X = X.reset_index(drop=True)
y = pd.Series(y).reset_index(drop=True)
assert not y.isna().any(), "y enthält NaN!"

# --- Daten bereinigen für XGBoost --------------------------------
X.columns = (
    X.columns
    .str.strip()
    .str.replace(" ", "_", regex=False)
    .str.replace("/", "_", regex=False)
    .str.replace("<", "lt", regex=False)
    .str.replace(">", "gt", regex=False)
    .str.replace("[", "_", regex=False)
    .str.replace("]", "_", regex=False)
)

Drive already mounted at /content/drive; to attempt to forcibly remount, call drive.mount("/content/drive", force_remount=True).
<class 'pandas.core.series.Series'> (1000,)


In [None]:
# ============================================================
# Aufbereitete Daten im Drive speichern
# ============================================================
X.to_csv(f'{output_dir}/X_prepared.csv', index=False)
y.to_csv(f'{output_dir}/y_labels.csv', index=False)

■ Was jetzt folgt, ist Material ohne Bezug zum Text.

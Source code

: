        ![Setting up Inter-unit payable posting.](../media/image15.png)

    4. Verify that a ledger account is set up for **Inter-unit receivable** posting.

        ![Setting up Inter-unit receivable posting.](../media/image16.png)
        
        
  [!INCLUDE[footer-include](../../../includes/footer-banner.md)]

print("Dateien gespeichert.")
print(f"X Shape: {X.shape}, y Shape: {y.shape}")

Dateien gespeichert.
X Shape: (1000, 48), y Shape: (1000,)


# Feature Selection durch Chi²

In [None]:
# ============================================================
# Im folgenden werden die 15 besten Features herausgesucht
#     - Für jede gewünschte Merkmalsanzahl ausgeführt
# ============================================================

# --- Chi² Scores über alle OHE-Spalten ---
chi2_scores, _ = chi2(X_FS, y)

fs_df = pd.DataFrame({
    "Feature": X_FS.columns,
    "Chi2": chi2_scores
})

# ---- 2) Basisnamen extrahieren ----
fs_df["Base"] = fs_df["Feature"].apply(lambda x: x.split("_")[0])

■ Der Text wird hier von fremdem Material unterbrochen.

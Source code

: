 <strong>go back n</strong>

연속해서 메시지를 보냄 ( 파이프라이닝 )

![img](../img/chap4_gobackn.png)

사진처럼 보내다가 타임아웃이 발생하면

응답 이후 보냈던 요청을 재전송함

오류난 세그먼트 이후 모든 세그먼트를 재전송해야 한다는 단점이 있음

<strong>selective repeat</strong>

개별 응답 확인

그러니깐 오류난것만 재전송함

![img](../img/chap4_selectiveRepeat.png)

# ---- 3) Score pro Basisname aggregieren (max pro Gruppe) ----
base_scores = fs_df.groupby("Base")["Chi2"].max().reset_index()

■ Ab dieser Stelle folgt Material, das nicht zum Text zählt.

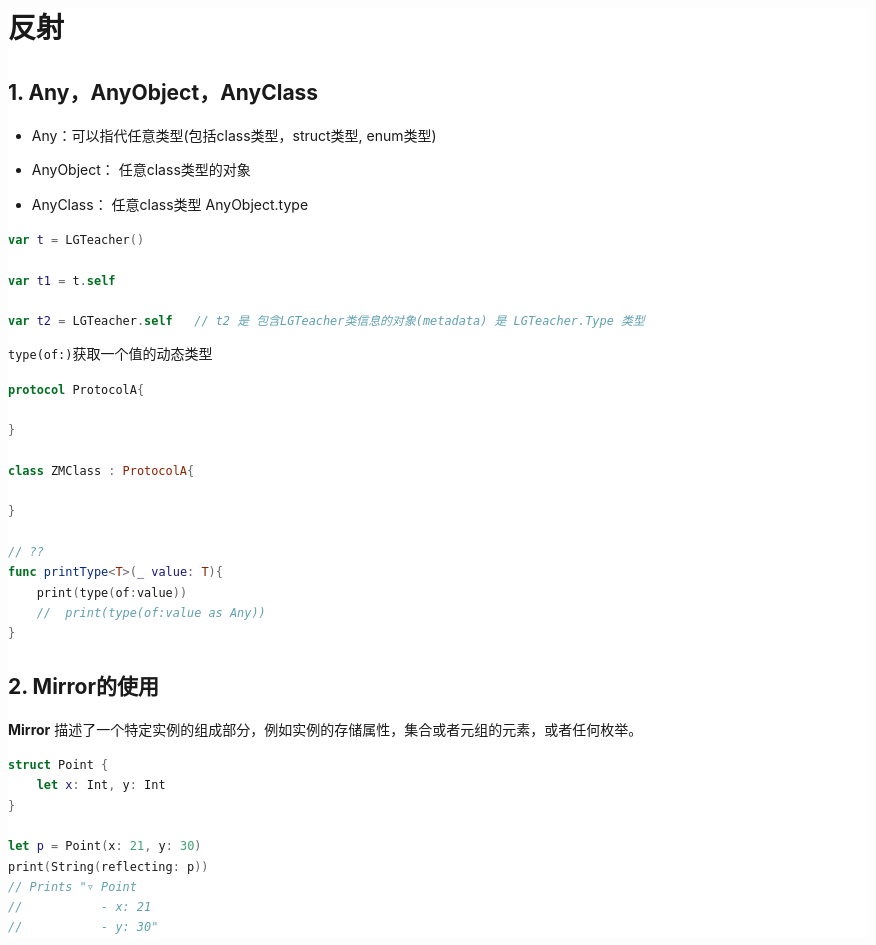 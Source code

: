 # 反射

## 1. Any，AnyObject，AnyClass

- Any：可以指代任意类型(包括class类型，struct类型, enum类型)

- AnyObject： 任意class类型的对象

- AnyClass： 任意class类型 AnyObject.type


```swift
var t = LGTeacher()

var t1 = t.self

var t2 = LGTeacher.self   // t2 是 包含LGTeacher类信息的对象(metadata) 是 LGTeacher.Type 类型
```


`type(of:)`获取一个值的动态类型


```swift
protocol ProtocolA{

}

class ZMClass : ProtocolA{

}

// ?? 
func printType<T>(_ value: T){
    print(type(of:value))
    //  print(type(of:value as Any))
}
```

## 2. Mirror的使用

**Mirror** 描述了一个特定实例的组成部分，例如实例的存储属性，集合或者元组的元素，或者任何枚举。 

```swift
struct Point {
    let x: Int, y: Int
}

let p = Point(x: 21, y: 30)
print(String(reflecting: p))
// Prints "▿ Point
//           - x: 21
//           - y: 30"
```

# ---- 4) Top-n Basisvariablen nach Chi² auswählen ----
top_n_bases = base_scores.sort_values("Chi2", ascending=False).head(15) # Anzahl gewünschter Merkmale
top_n = top_n_bases["Base"].tolist()

print("Top n Basisvariablen (Chi²):")
print(top_n)

# ---- 5) Alle zugehörigen One-Hot-Spalten auswählen ----
cols_to_keep = [
    col for col in X.columns
    if any(col.startswith(base + "_") or col == base for base in top_n)
]

# ---- 6) Filter anwenden ----
X_filtered = X[cols_to_keep]

# ---- 7) Vollständig entfernte Basisvariablen melden ----
removed_cols = [col for col in X.columns if col not in cols_to_keep]
removed_bases = sorted(
    {col.split("_")[0] for col in removed_cols} - set(top_n)
)

print("\nKomplett entfernte Basisvariablen:")
print(removed_bases)

# ---- 8) Daten überschreiben ----
X = X_filtered.copy()

# ---- 9) Exportieren ----
X.to_csv(f'{output_dir}/X_prepared_FS_15.csv', index=False)
y.to_csv(f'{output_dir}/y_labels_FS_15.csv', index=False)

print("Feature Selection angewendet und Dateien gespeichert.")
print(f"X Shape nach FS: {X.shape}, y Shape: {y.shape}")


Top n Basisvariablen (Chi²):
['checking', 'credit', 'savings', 'property', 'employment', 'purpose', 'housing', 'duration', 'amount', 'personal', 'other', 'age', 'installment', 'telephone', 'existing']

Komplett entfernte Basisvariablen:
['dependents', 'foreign', 'job', 'residence']
Feature Selection angewendet und Dateien gespeichert.
X Shape nach FS: (1000, 42), y Shape: (1000,)